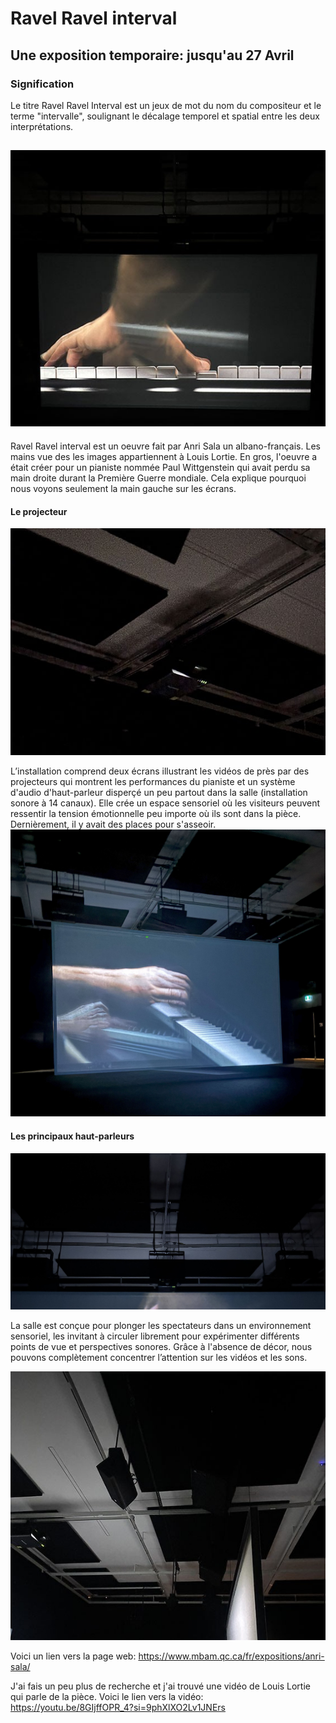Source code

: # Ravel Ravel interval #
## Une exposition temporaire: jusqu'au 27 Avril ##

### Signification ###
Le titre Ravel Ravel Interval est un jeux de mot du nom du compositeur et le terme "intervalle", soulignant le décalage temporel et spatial entre les deux interprétations.



![Image](media/oeuvre_vue_face.jpg) 
-----------------------------
Ravel Ravel interval est un oeuvre fait par Anri Sala un albano-français. Les mains vue des les images appartiennent à Louis Lortie. En gros, l'oeuvre a était créer pour un pianiste nommée Paul Wittgenstein qui avait perdu sa main droite durant la Première Guerre mondiale. Cela explique pourquoi nous voyons seulement la main gauche sur les écrans.


#### Le projecteur ####
![Image](media/projecteur.jpg) 

L’installation comprend deux écrans illustrant les vidéos de près par des projecteurs qui montrent les performances du pianiste et un système d'audio d'haut-parleur disperçé un peu partout dans la salle (installation sonore à 14 canaux). Elle crée un espace sensoriel où les visiteurs peuvent ressentir la tension émotionnelle peu importe où ils sont dans la pièce. Dernièrement, il y avait des places pour s'asseoir.
![Image](media/ecran.jpg) 

#### Les principaux haut-parleurs ####
![Image](media/haut_parleur_vue.jpg) 

La salle est conçue pour plonger les spectateurs dans un environnement sensoriel, les invitant à circuler librement pour expérimenter différents points de vue et perspectives sonores. Grâce à l'absence de décor, nous pouvons complètement concentrer l’attention sur les vidéos et les sons.

![Image](media/haut-parleur.jpg) 

Voici un lien vers la page web: https://www.mbam.qc.ca/fr/expositions/anri-sala/

J'ai fais un peu plus de recherche et j'ai trouvé une vidéo de Louis Lortie qui parle de la pièce.
Voici le lien vers la vidéo: https://youtu.be/8GIjffOPR_4?si=9phXlXO2Lv1JNErs

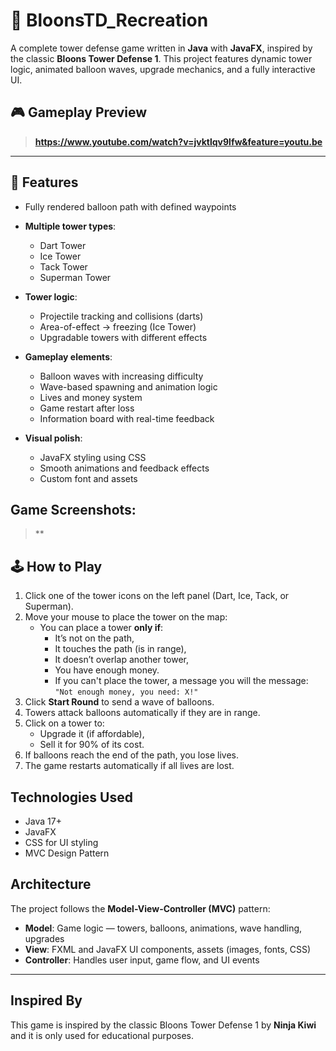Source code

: 
# 🎈 BloonsTD_Recreation

A complete tower defense game written in **Java** with **JavaFX**, inspired by the classic **Bloons Tower Defense 1**. This project features dynamic tower logic, animated balloon waves, upgrade mechanics, and a fully interactive UI.




## 🎮 Gameplay Preview

> **https://www.youtube.com/watch?v=jvktlqv9lfw&feature=youtu.be**


---

## 🎯 Features

- Fully rendered balloon path with defined waypoints
  
- **Multiple tower types**:
  - Dart Tower
  - Ice Tower
  - Tack Tower
  - Superman Tower 
    
- **Tower logic**:
  - Projectile tracking and collisions (darts)
  - Area-of-effect -> freezing (Ice Tower)
  - Upgradable towers with different effects
 
- **Gameplay elements**:
  - Balloon waves with increasing difficulty
  - Wave-based spawning and animation logic
  - Lives and money system
  - Game restart after loss
  - Information board with real-time feedback
    
- **Visual polish**:
  - JavaFX styling using CSS
  - Smooth animations and feedback effects
  - Custom font and assets


## Game Screenshots:

> **


## 🕹️ How to Play

1. Click one of the tower icons on the left panel (Dart, Ice, Tack, or Superman).
2. Move your mouse to place the tower on the map:
   - You can place a tower **only if**:
     - It’s not on the path,
     - It touches the path (is in range),
     - It doesn’t overlap another tower,
     - You have enough money.
     - If you can't place the tower, a message you will the message:  
     `"Not enough money, you need: X!"`
3. Click **Start Round** to send a wave of balloons.
4. Towers attack balloons automatically if they are in range.
5. Click on a tower to:
   - Upgrade it (if affordable),
   - Sell it for 90% of its cost.
6. If balloons reach the end of the path, you lose lives.
7. The game restarts automatically if all lives are lost.

## Technologies Used

- Java 17+
- JavaFX
- CSS for UI styling
- MVC Design Pattern

## Architecture

The project follows the **Model-View-Controller (MVC)** pattern:

- **Model**: Game logic — towers, balloons, animations, wave handling, upgrades
- **View**: FXML and JavaFX UI components, assets (images, fonts, CSS)
- **Controller**: Handles user input, game flow, and UI events

---

## Inspired By

This game is inspired by the classic Bloons Tower Defense 1 by **Ninja Kiwi** and it is only used for educational purposes.
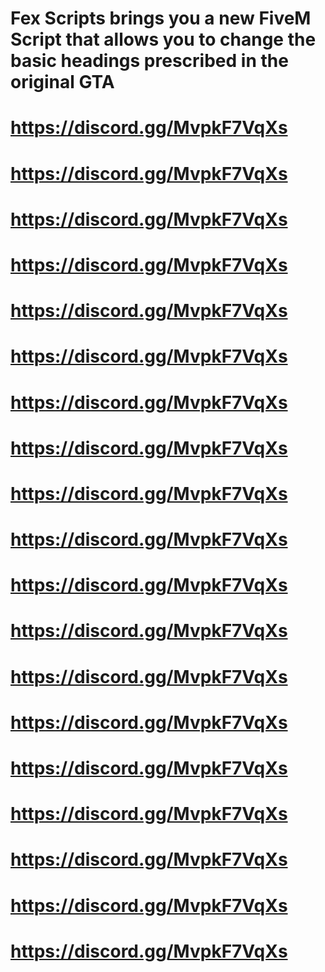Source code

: # Fex Scripts brings you a new FiveM Script that allows you to change the basic headings prescribed in the original GTA

# https://discord.gg/MvpkF7VqXs
# https://discord.gg/MvpkF7VqXs
# https://discord.gg/MvpkF7VqXs
# https://discord.gg/MvpkF7VqXs
# https://discord.gg/MvpkF7VqXs
# https://discord.gg/MvpkF7VqXs
# https://discord.gg/MvpkF7VqXs
# https://discord.gg/MvpkF7VqXs
# https://discord.gg/MvpkF7VqXs
# https://discord.gg/MvpkF7VqXs
# https://discord.gg/MvpkF7VqXs
# https://discord.gg/MvpkF7VqXs
# https://discord.gg/MvpkF7VqXs
# https://discord.gg/MvpkF7VqXs
# https://discord.gg/MvpkF7VqXs
# https://discord.gg/MvpkF7VqXs
# https://discord.gg/MvpkF7VqXs
# https://discord.gg/MvpkF7VqXs
# https://discord.gg/MvpkF7VqXs
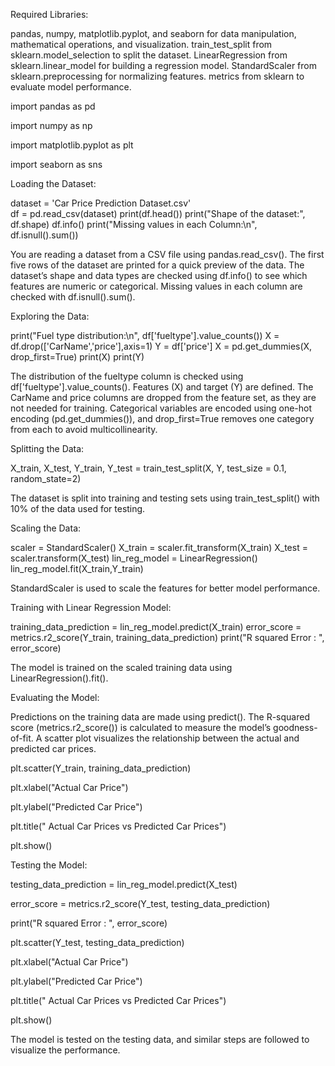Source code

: Required Libraries:

pandas, numpy, matplotlib.pyplot, and seaborn for data manipulation, mathematical operations, and visualization.
train_test_split from sklearn.model_selection to split the dataset.
LinearRegression from sklearn.linear_model for building a regression model.
StandardScaler from sklearn.preprocessing for normalizing features.
metrics from sklearn to evaluate model performance.

import pandas as pd

import numpy as np

import matplotlib.pyplot as plt

import seaborn as sns

Loading the Dataset:

dataset = 'Car Price Prediction Dataset.csv'  
df = pd.read_csv(dataset) 
print(df.head()) 
print("Shape of the dataset:", df.shape) 
df.info()
print("Missing values in each Column:\n", df.isnull().sum())

You are reading a dataset from a CSV file using pandas.read_csv().
The first five rows of the dataset are printed for a quick preview of the data.
The dataset’s shape and data types are checked using df.info() to see which features are numeric or categorical.
Missing values in each column are checked with df.isnull().sum().

Exploring the Data:

print("Fuel type distribution:\n", df['fueltype'].value_counts())
X = df.drop(['CarName','price'],axis=1)
Y = df['price']
X = pd.get_dummies(X, drop_first=True)
print(X)
print(Y)

The distribution of the fueltype column is checked using df['fueltype'].value_counts().
Features (X) and target (Y) are defined. The CarName and price columns are dropped from the feature set, as they are not needed for training.
Categorical variables are encoded using one-hot encoding (pd.get_dummies()), and drop_first=True removes one category from each to avoid multicollinearity.

Splitting the Data:

X_train, X_test, Y_train, Y_test = train_test_split(X, Y, test_size = 0.1, random_state=2)

The dataset is split into training and testing sets using train_test_split() with 10% of the data used for testing.

Scaling the Data:

scaler = StandardScaler()
X_train = scaler.fit_transform(X_train)
X_test = scaler.transform(X_test)
lin_reg_model = LinearRegression()
lin_reg_model.fit(X_train,Y_train)

StandardScaler is used to scale the features for better model performance.

Training with Linear Regression Model:

training_data_prediction = lin_reg_model.predict(X_train)
error_score = metrics.r2_score(Y_train, training_data_prediction)
print("R squared Error : ", error_score)

The model is trained on the scaled training data using LinearRegression().fit().

Evaluating the Model:

Predictions on the training data are made using predict().
The R-squared score (metrics.r2_score()) is calculated to measure the model’s goodness-of-fit.
A scatter plot visualizes the relationship between the actual and predicted car prices.

plt.scatter(Y_train, training_data_prediction)

plt.xlabel("Actual Car Price")

plt.ylabel("Predicted Car Price")

plt.title(" Actual Car Prices vs Predicted Car Prices")

plt.show()

Testing the Model:

testing_data_prediction = lin_reg_model.predict(X_test)

error_score = metrics.r2_score(Y_test, testing_data_prediction)

print("R squared Error : ", error_score)

plt.scatter(Y_test, testing_data_prediction)

plt.xlabel("Actual Car Price")

plt.ylabel("Predicted Car Price")

plt.title(" Actual Car Prices vs Predicted Car Prices")

plt.show()

The model is tested on the testing data, and similar steps are followed to visualize the performance.
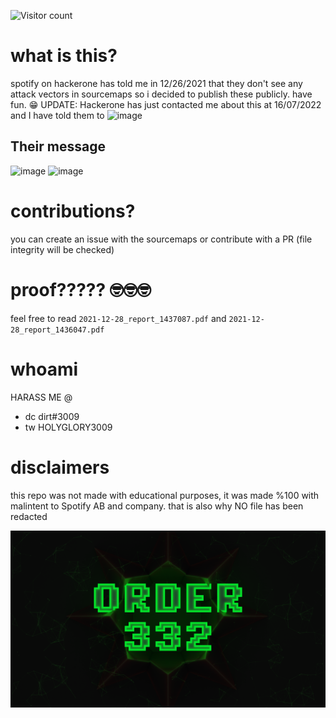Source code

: ![Visitor count](https://shields-io-visitor-counter.herokuapp.com/badge?page=kero3009destiny.spotify-source)

# what is this?
spotify on hackerone has told me in 12/26/2021 that they don't see any attack vectors in sourcemaps so i decided to publish these publicly.
have fun. 😁
UPDATE: Hackerone has just contacted me about this at 16/07/2022 and I have told them to ![image](https://user-images.githubusercontent.com/26773027/179354815-de8d1217-0df4-4046-a963-581b04e0c1ec.png)

## Their message
![image](https://user-images.githubusercontent.com/26773027/179354850-e0401ae0-1416-4718-be76-110d020da173.png)
![image](https://user-images.githubusercontent.com/26773027/179354865-cf8ae007-0fd7-45a5-adc4-396526112c30.png)

# contributions?
you can create an issue with the sourcemaps or contribute with a PR (file integrity will be checked)

# proof????? 🤓🤓🤓
feel free to read `2021-12-28_report_1437087.pdf` and `2021-12-28_report_1436047.pdf`

# whoami
HARASS ME @
- dc dirt#3009
- tw HOLYGLORY3009

# disclaimers
this repo was not made with educational purposes, it was made %100 with malintent to Spotify AB and company.
that is also why NO file has been redacted

![TheFuckingOrder](h0lysh1t-nonames.png)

# # # #

| What you are asked to do |
Please count the lines that hold "purposes" in this data and report the total alone.

| Completed exercise |
2